O problema é que é, né? Normalizamos as mortes, nos embrutecemos. Não vai acontecer comigo e até penso em tirar essa frase por medo de acontecer e ter que lidar com o julgamento público. A vergonha é um sentimento poderoso, subestimado. Já tem um tempo que abri essa página e comecei uma boa quantidade de textos por não saber ao certo o que queria conversar. Minha coluna dói. De novo e de novo. Sinto uma mistura gigante de emoções desde que entreguei o livro. Tenho coisas a falar sobre ele, mas não queria falar num dia em que fui ao mercado e sinto que falhei por não ter comprado flores. Mrs. Dalloway sobreviveu à gripe espanhola e saiu para comprar flores enquanto se recuperava.

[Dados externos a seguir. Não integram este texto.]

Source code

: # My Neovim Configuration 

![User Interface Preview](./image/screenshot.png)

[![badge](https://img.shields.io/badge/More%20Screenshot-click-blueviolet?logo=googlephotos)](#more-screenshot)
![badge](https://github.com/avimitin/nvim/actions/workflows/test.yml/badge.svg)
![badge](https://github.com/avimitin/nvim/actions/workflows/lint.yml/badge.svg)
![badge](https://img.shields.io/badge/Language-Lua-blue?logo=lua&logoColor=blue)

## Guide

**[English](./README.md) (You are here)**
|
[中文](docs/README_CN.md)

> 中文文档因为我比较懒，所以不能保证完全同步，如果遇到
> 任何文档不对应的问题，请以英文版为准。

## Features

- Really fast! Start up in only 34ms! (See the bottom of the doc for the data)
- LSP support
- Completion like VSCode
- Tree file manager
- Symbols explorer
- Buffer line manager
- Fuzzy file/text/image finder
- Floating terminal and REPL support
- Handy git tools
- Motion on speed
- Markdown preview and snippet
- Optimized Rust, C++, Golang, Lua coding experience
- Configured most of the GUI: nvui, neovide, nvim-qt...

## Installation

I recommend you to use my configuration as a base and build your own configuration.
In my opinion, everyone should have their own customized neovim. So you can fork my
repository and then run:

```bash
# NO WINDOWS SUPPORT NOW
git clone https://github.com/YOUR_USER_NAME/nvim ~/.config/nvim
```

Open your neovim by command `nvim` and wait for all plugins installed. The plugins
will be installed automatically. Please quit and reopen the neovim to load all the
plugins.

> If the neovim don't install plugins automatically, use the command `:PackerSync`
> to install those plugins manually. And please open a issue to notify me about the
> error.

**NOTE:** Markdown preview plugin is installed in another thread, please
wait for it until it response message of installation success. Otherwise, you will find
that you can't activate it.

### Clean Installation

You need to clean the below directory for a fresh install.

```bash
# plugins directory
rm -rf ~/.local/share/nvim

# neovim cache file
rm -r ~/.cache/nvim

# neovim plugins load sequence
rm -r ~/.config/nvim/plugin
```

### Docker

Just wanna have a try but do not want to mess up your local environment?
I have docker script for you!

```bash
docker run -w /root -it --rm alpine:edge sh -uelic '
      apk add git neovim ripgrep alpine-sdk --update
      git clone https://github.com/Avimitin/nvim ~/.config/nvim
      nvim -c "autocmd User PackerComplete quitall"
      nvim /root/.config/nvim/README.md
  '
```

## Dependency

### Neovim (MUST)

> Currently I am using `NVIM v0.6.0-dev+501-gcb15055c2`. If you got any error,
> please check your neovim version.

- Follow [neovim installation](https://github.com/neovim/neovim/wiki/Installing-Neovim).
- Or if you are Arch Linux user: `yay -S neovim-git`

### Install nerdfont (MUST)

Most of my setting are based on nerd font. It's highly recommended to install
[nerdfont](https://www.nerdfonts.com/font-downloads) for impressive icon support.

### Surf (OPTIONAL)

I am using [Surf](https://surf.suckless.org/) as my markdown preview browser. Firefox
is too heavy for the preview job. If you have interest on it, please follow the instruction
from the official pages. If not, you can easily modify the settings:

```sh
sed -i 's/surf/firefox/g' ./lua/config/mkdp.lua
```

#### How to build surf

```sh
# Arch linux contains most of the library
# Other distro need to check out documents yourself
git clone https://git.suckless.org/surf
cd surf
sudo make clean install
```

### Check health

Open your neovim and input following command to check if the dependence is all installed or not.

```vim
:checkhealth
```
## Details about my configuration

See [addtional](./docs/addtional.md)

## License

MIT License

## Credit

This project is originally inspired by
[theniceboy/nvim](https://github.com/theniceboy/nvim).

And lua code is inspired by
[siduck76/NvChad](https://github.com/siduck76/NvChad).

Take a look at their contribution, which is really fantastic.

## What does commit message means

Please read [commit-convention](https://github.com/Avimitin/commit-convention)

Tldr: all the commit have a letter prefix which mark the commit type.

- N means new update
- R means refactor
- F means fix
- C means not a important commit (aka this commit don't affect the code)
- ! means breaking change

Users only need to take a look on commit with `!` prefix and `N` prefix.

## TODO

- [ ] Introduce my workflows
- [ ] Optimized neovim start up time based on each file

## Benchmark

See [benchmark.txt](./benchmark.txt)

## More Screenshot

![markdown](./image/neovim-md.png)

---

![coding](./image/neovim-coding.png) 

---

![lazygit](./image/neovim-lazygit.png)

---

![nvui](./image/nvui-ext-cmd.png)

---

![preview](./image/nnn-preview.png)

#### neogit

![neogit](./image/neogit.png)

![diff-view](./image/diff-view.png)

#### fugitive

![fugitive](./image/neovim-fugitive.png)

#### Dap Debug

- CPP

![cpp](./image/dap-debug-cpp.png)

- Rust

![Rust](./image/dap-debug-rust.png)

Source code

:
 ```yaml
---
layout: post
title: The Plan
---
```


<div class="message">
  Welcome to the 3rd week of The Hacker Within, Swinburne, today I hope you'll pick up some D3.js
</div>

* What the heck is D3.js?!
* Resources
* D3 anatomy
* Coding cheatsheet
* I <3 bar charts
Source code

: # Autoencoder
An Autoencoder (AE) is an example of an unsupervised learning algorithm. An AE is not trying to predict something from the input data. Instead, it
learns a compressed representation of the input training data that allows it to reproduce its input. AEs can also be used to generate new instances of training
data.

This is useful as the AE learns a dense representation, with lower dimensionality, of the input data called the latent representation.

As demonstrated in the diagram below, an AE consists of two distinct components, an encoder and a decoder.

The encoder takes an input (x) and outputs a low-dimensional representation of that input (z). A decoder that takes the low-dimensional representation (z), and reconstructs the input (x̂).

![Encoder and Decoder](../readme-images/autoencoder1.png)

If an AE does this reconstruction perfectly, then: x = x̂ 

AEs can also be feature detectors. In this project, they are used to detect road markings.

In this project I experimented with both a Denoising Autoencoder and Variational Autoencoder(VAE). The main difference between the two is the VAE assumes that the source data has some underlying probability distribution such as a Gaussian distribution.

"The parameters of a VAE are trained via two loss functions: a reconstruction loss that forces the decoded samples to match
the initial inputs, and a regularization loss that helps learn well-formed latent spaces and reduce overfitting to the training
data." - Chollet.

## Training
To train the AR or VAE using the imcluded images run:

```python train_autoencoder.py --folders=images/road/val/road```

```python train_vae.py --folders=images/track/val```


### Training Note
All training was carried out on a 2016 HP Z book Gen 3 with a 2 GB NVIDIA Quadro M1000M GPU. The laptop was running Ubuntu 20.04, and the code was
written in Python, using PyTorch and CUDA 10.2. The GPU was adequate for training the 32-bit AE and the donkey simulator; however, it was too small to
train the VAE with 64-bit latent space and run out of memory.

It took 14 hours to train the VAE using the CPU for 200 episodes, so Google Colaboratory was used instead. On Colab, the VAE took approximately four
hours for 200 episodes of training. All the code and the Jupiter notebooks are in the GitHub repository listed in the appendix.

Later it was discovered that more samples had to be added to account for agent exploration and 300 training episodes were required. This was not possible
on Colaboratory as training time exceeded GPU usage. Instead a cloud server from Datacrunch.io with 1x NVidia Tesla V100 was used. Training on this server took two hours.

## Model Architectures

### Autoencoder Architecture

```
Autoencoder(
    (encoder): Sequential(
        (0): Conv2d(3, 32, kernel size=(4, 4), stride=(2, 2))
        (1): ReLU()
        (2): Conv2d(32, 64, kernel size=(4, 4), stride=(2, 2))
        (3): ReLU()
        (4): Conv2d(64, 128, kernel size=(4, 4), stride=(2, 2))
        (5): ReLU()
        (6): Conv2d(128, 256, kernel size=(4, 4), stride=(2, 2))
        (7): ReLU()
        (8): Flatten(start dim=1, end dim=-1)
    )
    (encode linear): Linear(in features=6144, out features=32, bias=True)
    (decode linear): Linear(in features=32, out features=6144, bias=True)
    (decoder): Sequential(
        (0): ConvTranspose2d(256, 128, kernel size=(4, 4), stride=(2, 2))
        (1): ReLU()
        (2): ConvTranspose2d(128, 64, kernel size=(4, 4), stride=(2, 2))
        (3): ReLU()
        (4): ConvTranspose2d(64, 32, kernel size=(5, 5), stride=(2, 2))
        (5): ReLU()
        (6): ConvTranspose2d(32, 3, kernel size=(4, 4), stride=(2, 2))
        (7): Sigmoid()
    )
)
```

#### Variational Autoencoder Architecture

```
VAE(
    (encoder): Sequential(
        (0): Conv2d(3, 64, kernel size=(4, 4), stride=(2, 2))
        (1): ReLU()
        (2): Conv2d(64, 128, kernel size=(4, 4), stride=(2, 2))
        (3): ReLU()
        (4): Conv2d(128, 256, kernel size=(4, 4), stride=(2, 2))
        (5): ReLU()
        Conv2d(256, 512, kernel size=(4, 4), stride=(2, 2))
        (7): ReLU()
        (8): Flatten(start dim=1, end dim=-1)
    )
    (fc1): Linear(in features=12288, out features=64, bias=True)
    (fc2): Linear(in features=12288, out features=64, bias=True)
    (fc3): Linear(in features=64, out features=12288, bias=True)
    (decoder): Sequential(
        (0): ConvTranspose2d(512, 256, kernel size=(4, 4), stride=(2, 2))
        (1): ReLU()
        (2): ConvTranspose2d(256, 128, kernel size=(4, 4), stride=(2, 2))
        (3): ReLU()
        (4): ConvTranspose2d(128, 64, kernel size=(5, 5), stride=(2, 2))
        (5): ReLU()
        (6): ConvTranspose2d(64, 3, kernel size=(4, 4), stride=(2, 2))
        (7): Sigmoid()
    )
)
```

Quase ninguém pensa nisso, na força que uma mulher precisa ter para sair de casa e comprar flores quando tudo se desfaz.
Hoje quando fui ao mercado e escolhi tangerinas pensei no quanto eu precisava daquela cor. Viva. Sair de casa para o ordinário, o simples, a sobrevivência. Sair de casa sem medo de desrespeitar que perdeu tanto ou poder ser feliz nesses tempo. Esse sentimento lembra muito quando ouvi música pela primeira vez depois da morte da minha mãe. Ontem eu chorei ao ouvir David Bowie no final de um filme. Sempre choro porque ele me leva no lugar onde tem essa criança que o vê pela primeira vez e entende, acessa e abraça o diferente de si. Eu me lembro. Quando tudo isso acabar, quando for possível tocar as tangerinas sem medo, quero comprar minhas flores e dançar Bowie como se algo em mim fosse, de fato, infinito.

Ah, escrevo e mando. Sem revisão. Respeito os erros e os atos falhos para que essa conversa seja o mais natural possível. Se é que isso é possível.